# stupid question- but how to stop a horse from backing up?



## Citrus (Feb 26, 2010)

Did you try turning him to one side, cueing with legs and rein.... almost forcing the issue.....?


----------



## lilruffian (Jun 28, 2010)

Turning him may work depending on how fast he's backing up. If kicking/squeazing & asking him to move forward again doesn't work then you may need the aid of a whip. It never hurts to carry one with you just in case (does he do this often?)
I know my arab has moments where she just stops & instead of going forward, she'll start to back up. The ONLY thing i found that will make her stop & go forward again is if she knows a whip is there. Don't even have to smack her half the time, just give it a swing & slap my leg with it. Works every time.


----------



## kevinshorses (Aug 15, 2009)

I would whack him on the butt if it were me. If you do that just be ready for the lunge forward. Are his feet sore? That should be the only reason that he doesn't like to stand on gravel. Maybe he needs to be shod if he isn't already.


----------



## cebee (Apr 4, 2010)

This is the first time he has backed up on me. He is usually the 'been there done that' horse. (now my daughters horse is a different story..) I am sure it was a combination of the gravel and the bus- one or the other would have been ok, but I think he felt he had to get off the gravel AND away from the bus. I think I will shoe him in the spring, and keep him off gravel till then.. but a nudge in the ribs would hopefully tell him to go forward then? No back.. faster?


----------



## MIEventer (Feb 15, 2009)

I know this isn't the cure for the situation you were in - but Nelson will do this to me when his mind frizzles. Usually when he has a temper tantrum about something he thinks he should be permitted to do, and me saying ...ah..no.....

One time, on a Fox Hunt, everyone was jumping these round bales, that were laying on their side....and Nelson thought he should be allowed to follow the crowd..where I was saying "get bent" and he had a temper tantrum and started to back up.....like...Micheal Jackson Moonwalk Back Up....I had to get the Hunts Master come back and get me...lol.

BUT the 2nd time he did it to me, again...was oddly enough on another Fox Hunt.....where a Whipper In galloped past us trying to get a few Hounds who were straggling..and Nelson wanted to follow, and of course, we cannot because that's not part of the rules....and he started to back up again, trying to mimick Micheal Jackson....so this time, I said "ok, you want to back up - lets back up" and I made me back up...and back up...and back up.....and back up.....until he got tired of backing up....and even when he decided to stop backing up, I wasn't done so I made him back up even more...

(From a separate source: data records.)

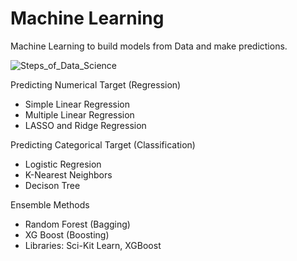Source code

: # Machine Learning
Machine Learning to build models from Data and make predictions.


![Steps_of_Data_Science](https://github.com/drewpeterson1/DataCollection/assets/152465987/d8226928-4a6e-4be4-96b5-549496e1279d)

Predicting Numerical Target (Regression)
- Simple Linear Regression
- Multiple Linear Regression
- LASSO and Ridge Regression

Predicting Categorical Target (Classification)
- Logistic Regresion
- K-Nearest Neighbors
- Decison Tree

Ensemble Methods
- Random Forest (Bagging)
- XG Boost (Boosting)
- Libraries: Sci-Kit Learn, XGBoost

He's never done it to me again. He tried once, on the recent Hunt, but I opened up my hands and sat deep and asked him to move forward and he did. He didn't bother to back up. 

I know it is frustrating - and scary to go through not knowing how to correct it, when you are trying all you can to get them to go forward.

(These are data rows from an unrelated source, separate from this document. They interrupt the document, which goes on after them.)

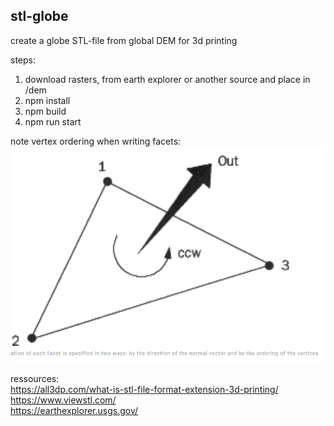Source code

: ## stl-globe
create a globe STL-file from global DEM for 3d printing

steps:
1. download rasters, from earth explorer or another source and place in /dem
2. npm install
3. npm build
3. npm run start

note vertex ordering when writing facets:
![vertex ordering](https://github.com/Rosinsvinet/stl-globe/blob/master/vertexordering.PNG)

ressources:  
https://all3dp.com/what-is-stl-file-format-extension-3d-printing/  
https://www.viewstl.com/  
https://earthexplorer.usgs.gov/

The first time Nelson started to back up on me, I tried kicking him forward, very hard kicking too, and a crop - but he kept backing up. :/ It took having the Hunts Master coming back, grabbing my bridle and ponying us back up to the rest of the group. :/


----------



## tinyliny (Oct 31, 2009)

Leg on always eguals "forward" except that if your reins and your body position are saying backward, then leg on means "go forward in the backward direction" In other words "MOVE!" and the rein says "this way".

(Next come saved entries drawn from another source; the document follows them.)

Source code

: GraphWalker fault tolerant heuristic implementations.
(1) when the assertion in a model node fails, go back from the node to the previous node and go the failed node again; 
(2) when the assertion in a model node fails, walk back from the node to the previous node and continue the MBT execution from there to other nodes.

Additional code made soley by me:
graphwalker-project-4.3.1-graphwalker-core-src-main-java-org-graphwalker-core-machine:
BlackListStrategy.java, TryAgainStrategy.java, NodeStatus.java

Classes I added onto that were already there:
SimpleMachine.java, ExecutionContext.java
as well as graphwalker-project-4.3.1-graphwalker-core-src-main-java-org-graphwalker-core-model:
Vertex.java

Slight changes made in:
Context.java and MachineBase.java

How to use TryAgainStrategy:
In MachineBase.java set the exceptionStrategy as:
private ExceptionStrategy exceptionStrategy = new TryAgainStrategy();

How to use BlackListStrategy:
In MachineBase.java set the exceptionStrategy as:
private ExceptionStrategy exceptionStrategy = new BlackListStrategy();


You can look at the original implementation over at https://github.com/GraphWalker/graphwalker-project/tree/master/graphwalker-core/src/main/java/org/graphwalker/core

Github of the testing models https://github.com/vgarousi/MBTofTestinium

In the situation you had, I would put a good strong leg on , have loose reins and PUSH hinm forward. Or a whack with the rein ends if necessary, but as Kevin said, be ready for the lunge forward.
I used to ride a little Arab cross mare who would do the fastest 180 spins and bolt when faced with a school bus. I had to be aware of the schedule when riding on the road.


----------



## westerncowgurl (Jul 14, 2010)

MIEventer said:


> I know this isn't the cure for the situation you were in - but Nelson will do this to me when his mind frizzles. Usually when he has a temper tantrum about something he thinks he should be permitted to do, and me saying ...ah..no.....
> 
> One time, on a Fox Hunt, everyone was jumping these round bales, that were laying on their side....and Nelson thought he should be allowed to follow the crowd..where I was saying "get bent" and he had a temper tantrum and started to back up.....like...Micheal Jackson Moonwalk Back Up....I had to get the Hunts Master come back and get me...lol.
> 
> ...


my horse did that too once, so i did the same thing and he's never done it again


----------